Kühl und karg präsentiert sich das Versammlungslokal, in dem am Dienstag die SP Maur ein Podium zum Ukrainekrieg durchführt. Der ehemalige Kuhstall des Wettsteinhauses hat das Flair einer der vielen Schutzbauten, in denen sich zurzeit viele Ukrainer befinden – und unterstreicht damit die Ernsthaftigkeit des Themas.
«Vor zwei Wochen noch hätte ich diesen Angriff nicht für möglich gehalten», sagt der 84-jährige Carsten Goehrke. 1971 war der in Pommern aufgewachsene Deutsche an die Universität Zürich berufen worden, als erster Ordinarius für Osteuropäische Geschichte in der Schweiz. «Der Einmarsch kam aber auch für Russland überraschend», erklärt der emeritierte Professor, der seit vielen Jahren in Maur daheim ist.

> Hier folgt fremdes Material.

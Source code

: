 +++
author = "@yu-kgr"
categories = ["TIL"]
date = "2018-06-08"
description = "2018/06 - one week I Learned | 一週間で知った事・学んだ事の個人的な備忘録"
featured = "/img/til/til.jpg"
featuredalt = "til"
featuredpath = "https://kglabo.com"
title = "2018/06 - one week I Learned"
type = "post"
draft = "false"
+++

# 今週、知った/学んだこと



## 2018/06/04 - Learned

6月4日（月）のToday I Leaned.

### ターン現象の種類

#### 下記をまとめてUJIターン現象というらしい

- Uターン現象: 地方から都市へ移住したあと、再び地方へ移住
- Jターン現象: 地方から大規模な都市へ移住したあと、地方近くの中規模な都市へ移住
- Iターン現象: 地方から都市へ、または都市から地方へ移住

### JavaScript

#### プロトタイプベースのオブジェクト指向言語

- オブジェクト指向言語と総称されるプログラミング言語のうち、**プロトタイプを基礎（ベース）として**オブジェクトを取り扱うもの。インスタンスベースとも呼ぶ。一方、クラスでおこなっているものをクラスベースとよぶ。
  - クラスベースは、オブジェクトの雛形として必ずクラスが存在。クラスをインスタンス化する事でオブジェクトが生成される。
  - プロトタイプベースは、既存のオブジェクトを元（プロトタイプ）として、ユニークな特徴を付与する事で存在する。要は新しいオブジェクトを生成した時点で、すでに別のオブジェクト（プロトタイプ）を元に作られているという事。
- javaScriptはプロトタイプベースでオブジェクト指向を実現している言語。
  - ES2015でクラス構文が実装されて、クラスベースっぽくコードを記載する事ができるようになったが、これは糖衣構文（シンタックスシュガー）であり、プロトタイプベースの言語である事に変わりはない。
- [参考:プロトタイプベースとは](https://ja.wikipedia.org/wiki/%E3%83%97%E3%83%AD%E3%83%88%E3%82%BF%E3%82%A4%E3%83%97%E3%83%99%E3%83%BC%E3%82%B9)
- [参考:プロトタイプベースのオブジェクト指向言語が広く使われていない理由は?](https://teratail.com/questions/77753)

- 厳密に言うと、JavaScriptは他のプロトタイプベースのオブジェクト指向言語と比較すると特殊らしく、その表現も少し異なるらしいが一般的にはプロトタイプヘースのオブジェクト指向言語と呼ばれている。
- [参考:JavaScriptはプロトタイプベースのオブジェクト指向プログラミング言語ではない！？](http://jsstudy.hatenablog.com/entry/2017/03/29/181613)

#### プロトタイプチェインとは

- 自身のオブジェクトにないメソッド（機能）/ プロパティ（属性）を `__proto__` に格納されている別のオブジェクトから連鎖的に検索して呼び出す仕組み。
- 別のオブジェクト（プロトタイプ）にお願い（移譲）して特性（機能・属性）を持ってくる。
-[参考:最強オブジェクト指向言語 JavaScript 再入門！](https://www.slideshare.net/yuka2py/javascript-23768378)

«Einmalig in der Geschichte»
Als «einmalig in der Geschichte» bezeichnet er vor den rund 25 Zuhörern den Umstand, dass dieser Krieg von gerade einmal fünf Leuten befohlen worden sei. Kabinett und Duma seien aussen vor gelassen worden. «Nicht einmal Hitler brachte einen solchen Alleingang zustande.»